• _Exercise details_
From the material below, copy each line that holds the word "dans".

※

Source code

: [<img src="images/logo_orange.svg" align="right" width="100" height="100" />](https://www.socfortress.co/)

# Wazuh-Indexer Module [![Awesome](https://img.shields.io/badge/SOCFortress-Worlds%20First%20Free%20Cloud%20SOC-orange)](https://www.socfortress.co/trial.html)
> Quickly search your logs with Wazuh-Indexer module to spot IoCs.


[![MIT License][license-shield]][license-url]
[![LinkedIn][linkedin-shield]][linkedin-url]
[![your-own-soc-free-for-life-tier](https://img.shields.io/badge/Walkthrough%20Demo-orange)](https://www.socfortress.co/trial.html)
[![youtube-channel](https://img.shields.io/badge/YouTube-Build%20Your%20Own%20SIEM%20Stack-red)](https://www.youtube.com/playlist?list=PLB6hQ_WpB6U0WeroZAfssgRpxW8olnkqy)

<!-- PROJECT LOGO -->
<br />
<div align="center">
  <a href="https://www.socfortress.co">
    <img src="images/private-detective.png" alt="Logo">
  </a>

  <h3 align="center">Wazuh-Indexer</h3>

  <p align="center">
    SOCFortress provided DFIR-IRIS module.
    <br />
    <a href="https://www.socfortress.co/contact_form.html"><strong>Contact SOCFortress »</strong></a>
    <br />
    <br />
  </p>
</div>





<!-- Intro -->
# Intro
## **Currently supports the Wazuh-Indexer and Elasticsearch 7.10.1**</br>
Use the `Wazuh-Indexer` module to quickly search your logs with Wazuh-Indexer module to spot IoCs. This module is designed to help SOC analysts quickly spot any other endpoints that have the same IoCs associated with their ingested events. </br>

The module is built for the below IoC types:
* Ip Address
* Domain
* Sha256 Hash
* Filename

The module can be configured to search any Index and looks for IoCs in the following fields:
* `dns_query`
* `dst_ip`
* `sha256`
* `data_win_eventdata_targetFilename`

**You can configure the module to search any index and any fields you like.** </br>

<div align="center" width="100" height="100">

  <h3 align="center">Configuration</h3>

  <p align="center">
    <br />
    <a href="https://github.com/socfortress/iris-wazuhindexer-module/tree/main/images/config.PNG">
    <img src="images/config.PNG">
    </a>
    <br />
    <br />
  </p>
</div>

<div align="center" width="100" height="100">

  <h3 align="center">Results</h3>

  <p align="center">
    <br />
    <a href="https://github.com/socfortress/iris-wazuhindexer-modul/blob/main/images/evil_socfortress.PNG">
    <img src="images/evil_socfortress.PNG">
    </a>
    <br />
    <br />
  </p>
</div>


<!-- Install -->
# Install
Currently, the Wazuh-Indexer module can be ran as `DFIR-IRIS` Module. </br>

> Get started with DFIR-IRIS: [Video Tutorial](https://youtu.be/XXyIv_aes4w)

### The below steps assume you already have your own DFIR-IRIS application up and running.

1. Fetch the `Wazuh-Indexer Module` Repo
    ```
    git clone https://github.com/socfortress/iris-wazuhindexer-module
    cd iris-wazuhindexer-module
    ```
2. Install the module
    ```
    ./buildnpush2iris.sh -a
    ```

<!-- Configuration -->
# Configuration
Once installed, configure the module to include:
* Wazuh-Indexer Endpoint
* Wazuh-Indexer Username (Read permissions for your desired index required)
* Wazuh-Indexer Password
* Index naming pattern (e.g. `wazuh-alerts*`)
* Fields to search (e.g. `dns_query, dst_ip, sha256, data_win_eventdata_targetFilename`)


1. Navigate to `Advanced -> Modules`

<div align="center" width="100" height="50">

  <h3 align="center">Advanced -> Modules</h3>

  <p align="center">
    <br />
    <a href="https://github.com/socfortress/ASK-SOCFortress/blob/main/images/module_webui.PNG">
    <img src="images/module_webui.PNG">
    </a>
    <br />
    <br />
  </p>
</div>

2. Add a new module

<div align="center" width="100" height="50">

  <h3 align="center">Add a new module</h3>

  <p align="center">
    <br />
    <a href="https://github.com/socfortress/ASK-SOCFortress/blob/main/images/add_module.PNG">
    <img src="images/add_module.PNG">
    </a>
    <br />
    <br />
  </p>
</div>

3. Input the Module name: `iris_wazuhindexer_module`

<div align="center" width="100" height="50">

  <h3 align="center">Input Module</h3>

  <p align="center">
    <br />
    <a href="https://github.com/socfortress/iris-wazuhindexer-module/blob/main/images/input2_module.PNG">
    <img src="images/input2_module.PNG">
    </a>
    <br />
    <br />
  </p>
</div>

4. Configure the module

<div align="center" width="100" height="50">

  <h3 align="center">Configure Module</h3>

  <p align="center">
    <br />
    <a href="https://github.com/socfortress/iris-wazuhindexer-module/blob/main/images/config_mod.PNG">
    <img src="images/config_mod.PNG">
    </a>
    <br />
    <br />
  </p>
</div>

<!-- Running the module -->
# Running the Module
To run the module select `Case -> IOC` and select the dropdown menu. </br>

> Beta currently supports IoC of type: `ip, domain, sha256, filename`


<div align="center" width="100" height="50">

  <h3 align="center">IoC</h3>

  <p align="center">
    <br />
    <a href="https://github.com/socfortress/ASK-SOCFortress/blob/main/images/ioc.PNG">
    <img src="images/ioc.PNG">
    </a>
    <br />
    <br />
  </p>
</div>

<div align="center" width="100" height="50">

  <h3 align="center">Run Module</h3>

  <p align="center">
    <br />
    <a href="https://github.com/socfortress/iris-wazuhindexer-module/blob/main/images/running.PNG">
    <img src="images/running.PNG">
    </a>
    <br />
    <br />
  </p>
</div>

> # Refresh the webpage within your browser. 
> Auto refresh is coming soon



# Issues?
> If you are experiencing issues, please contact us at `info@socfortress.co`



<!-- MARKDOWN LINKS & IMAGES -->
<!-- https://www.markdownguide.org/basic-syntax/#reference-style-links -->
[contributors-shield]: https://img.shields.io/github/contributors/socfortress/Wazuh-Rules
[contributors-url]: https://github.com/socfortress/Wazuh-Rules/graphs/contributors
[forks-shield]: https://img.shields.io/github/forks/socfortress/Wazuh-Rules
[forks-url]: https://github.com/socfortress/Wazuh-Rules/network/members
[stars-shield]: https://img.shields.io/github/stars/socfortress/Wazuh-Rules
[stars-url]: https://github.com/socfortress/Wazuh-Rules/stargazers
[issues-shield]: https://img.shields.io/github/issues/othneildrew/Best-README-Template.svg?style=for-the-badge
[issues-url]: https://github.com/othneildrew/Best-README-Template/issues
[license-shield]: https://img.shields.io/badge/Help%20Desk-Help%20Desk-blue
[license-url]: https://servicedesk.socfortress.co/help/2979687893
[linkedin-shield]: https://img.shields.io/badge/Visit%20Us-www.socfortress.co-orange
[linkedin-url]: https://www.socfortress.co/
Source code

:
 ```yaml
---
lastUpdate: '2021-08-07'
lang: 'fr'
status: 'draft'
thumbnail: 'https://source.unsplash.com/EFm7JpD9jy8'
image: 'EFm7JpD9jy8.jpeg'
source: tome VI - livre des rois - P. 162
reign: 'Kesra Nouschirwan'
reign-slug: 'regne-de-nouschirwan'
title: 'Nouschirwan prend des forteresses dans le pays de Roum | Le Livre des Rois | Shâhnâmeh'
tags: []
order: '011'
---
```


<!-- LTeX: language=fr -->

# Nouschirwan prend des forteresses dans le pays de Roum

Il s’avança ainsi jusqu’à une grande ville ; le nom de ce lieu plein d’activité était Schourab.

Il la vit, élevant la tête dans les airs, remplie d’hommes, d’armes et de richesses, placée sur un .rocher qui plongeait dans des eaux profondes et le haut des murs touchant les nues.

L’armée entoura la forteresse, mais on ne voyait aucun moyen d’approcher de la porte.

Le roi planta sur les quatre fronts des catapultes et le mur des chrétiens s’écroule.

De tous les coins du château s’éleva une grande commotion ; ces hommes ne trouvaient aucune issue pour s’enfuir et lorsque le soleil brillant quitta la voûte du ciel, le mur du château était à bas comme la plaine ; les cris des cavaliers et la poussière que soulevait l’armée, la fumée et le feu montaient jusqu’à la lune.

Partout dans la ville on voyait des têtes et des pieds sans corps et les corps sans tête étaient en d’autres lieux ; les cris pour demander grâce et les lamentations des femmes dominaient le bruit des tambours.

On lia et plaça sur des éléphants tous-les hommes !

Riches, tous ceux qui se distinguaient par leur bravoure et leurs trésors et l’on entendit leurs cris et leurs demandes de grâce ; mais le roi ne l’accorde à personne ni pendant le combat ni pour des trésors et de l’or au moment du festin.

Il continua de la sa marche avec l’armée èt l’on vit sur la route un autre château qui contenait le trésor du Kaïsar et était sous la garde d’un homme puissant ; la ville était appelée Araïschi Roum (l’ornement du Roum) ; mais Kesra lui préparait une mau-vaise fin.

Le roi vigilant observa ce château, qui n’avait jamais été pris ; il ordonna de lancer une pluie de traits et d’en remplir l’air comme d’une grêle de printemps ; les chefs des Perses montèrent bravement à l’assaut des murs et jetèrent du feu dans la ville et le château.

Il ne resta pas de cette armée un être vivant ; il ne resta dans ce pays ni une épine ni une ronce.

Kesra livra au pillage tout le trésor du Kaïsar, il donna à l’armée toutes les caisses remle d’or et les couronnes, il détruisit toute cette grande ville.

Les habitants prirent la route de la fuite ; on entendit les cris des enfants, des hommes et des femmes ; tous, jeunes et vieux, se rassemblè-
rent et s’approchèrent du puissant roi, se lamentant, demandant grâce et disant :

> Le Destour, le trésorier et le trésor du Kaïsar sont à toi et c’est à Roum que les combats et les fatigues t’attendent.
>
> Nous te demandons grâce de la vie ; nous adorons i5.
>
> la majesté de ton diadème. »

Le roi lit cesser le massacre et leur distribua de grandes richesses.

※

• _Solved problem_
title: 'Nouschirwan prend des forteresses dans le pays de Roum | Le Livre des Rois | Shâhnâmeh'
# Nouschirwan prend des forteresses dans le pays de Roum
Il la vit, élevant la tête dans les airs, remplie d’hommes, d’armes et de richesses, placée sur un .rocher qui plongeait dans des eaux profondes et le haut des murs touchant les nues.
Partout dans la ville on voyait des têtes et des pieds sans corps et les corps sans tête étaient en d’autres lieux ; les cris pour demander grâce et les lamentations des femmes dominaient le bruit des tambours.
Le roi vigilant observa ce château, qui n’avait jamais été pris ; il ordonna de lancer une pluie de traits et d’en remplir l’air comme d’une grêle de printemps ; les chefs des Perses montèrent bravement à l’assaut des murs et jetèrent du feu dans la ville et le château.
Il ne resta pas de cette armée un être vivant ; il ne resta dans ce pays ni une épine ni une ronce.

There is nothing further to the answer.